Records contained in a dataset:
::::::
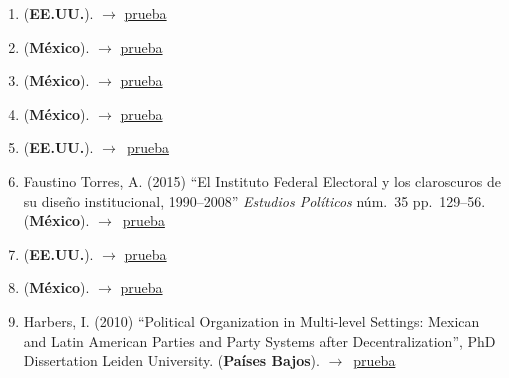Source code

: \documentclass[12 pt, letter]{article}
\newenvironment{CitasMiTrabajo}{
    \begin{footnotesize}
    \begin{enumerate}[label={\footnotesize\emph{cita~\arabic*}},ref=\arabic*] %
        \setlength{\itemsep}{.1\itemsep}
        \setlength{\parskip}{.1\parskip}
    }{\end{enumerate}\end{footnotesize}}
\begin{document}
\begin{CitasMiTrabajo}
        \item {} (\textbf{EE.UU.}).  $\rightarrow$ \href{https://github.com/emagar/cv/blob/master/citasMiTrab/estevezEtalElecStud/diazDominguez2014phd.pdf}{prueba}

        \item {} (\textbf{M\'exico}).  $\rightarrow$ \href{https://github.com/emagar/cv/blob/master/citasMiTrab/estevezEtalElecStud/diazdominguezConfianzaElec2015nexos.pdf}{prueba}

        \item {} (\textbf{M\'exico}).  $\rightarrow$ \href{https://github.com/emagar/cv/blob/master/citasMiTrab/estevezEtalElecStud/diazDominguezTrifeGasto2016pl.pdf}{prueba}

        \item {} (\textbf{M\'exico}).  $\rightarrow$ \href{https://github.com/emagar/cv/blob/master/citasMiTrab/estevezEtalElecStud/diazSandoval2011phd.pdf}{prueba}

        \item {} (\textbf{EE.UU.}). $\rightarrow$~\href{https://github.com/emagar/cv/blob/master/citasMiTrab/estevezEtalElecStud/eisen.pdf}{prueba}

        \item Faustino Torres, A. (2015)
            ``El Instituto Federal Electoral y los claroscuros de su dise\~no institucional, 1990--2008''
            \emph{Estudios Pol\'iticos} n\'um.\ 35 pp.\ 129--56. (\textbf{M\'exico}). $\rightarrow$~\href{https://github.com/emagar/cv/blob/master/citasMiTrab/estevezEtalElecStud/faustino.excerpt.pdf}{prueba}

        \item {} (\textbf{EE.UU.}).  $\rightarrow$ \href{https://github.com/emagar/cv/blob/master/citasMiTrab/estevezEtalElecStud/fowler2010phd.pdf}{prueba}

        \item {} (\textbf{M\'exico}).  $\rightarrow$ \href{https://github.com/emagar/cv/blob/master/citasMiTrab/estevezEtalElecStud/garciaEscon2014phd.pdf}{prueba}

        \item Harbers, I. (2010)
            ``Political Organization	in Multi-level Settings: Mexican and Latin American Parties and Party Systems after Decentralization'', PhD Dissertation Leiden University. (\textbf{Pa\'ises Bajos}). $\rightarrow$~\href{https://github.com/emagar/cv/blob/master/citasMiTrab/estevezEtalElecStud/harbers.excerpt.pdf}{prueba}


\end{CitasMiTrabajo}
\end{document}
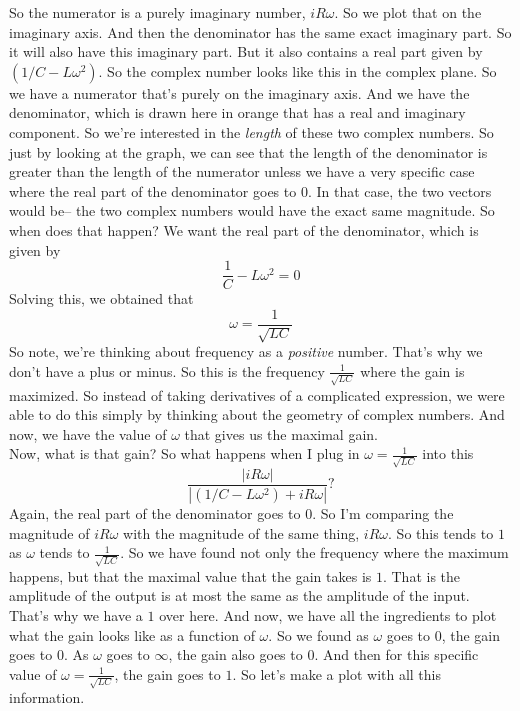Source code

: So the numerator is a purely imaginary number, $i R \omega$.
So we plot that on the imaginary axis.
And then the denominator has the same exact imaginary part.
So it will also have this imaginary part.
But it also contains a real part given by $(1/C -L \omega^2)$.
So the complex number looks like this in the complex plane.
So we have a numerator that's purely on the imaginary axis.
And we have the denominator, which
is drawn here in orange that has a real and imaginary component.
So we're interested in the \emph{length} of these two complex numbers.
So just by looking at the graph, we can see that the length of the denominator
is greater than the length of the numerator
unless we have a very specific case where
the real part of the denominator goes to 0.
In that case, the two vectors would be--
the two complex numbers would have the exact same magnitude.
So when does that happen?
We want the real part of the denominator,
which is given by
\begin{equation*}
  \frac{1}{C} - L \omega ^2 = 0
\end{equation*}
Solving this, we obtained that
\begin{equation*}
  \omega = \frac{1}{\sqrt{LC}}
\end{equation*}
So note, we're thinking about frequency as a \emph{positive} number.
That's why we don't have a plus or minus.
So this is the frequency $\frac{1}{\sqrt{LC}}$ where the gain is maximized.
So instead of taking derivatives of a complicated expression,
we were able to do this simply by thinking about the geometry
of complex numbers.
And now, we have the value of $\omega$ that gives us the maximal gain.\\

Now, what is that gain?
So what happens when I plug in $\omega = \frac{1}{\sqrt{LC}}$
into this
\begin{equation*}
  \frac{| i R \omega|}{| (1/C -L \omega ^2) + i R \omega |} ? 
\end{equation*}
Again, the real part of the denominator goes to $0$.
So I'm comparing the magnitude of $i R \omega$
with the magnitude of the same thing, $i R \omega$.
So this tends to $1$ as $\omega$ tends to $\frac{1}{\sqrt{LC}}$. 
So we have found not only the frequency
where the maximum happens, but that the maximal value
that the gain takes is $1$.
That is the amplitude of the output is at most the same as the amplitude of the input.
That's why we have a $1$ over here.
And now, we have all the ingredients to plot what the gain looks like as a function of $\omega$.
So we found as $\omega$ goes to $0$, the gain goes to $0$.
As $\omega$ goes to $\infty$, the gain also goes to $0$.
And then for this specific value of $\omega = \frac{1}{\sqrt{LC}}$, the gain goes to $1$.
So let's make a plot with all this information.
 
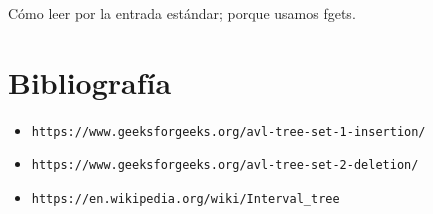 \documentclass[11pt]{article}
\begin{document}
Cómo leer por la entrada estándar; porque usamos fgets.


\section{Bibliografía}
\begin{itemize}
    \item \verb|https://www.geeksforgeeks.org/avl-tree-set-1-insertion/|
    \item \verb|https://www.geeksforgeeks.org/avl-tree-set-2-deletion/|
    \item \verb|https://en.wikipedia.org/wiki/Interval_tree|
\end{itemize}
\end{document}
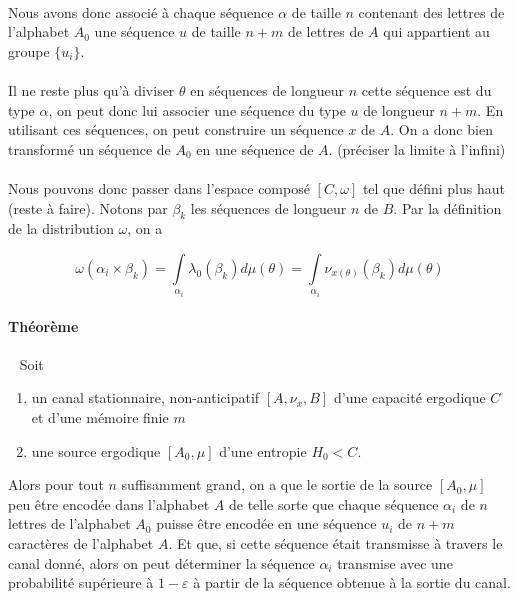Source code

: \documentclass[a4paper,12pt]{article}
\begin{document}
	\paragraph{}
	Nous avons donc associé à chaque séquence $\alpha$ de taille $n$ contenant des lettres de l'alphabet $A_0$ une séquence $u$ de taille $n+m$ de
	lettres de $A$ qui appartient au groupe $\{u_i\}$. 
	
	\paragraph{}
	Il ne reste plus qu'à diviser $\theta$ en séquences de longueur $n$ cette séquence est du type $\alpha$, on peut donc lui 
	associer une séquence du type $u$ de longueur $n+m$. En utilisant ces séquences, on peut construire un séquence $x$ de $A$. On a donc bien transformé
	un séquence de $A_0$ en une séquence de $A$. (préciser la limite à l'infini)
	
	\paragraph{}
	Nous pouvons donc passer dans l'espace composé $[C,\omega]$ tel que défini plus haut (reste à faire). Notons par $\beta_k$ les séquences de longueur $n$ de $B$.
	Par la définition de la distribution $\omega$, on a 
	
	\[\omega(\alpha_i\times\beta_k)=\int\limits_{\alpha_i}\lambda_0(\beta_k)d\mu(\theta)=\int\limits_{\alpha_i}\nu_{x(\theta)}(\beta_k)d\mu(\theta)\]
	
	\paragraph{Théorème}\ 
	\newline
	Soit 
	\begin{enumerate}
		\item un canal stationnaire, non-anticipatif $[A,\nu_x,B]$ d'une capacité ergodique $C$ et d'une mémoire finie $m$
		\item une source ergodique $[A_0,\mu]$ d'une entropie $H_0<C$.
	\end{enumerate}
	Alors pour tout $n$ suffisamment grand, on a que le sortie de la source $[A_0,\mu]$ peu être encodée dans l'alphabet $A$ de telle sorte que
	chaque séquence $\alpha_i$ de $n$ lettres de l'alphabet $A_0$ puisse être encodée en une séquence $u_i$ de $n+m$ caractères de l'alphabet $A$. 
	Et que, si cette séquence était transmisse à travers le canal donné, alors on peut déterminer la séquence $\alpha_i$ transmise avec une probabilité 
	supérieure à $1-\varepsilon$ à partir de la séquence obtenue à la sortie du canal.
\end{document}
::::::
Copy every line from the records that holds the string "sortie".

	Alors pour tout $n$ suffisamment grand, on a que le sortie de la source $[A_0,\mu]$ peu être encodée dans l'alphabet $A$ de telle sorte que
	supérieure à $1-\varepsilon$ à partir de la séquence obtenue à la sortie du canal.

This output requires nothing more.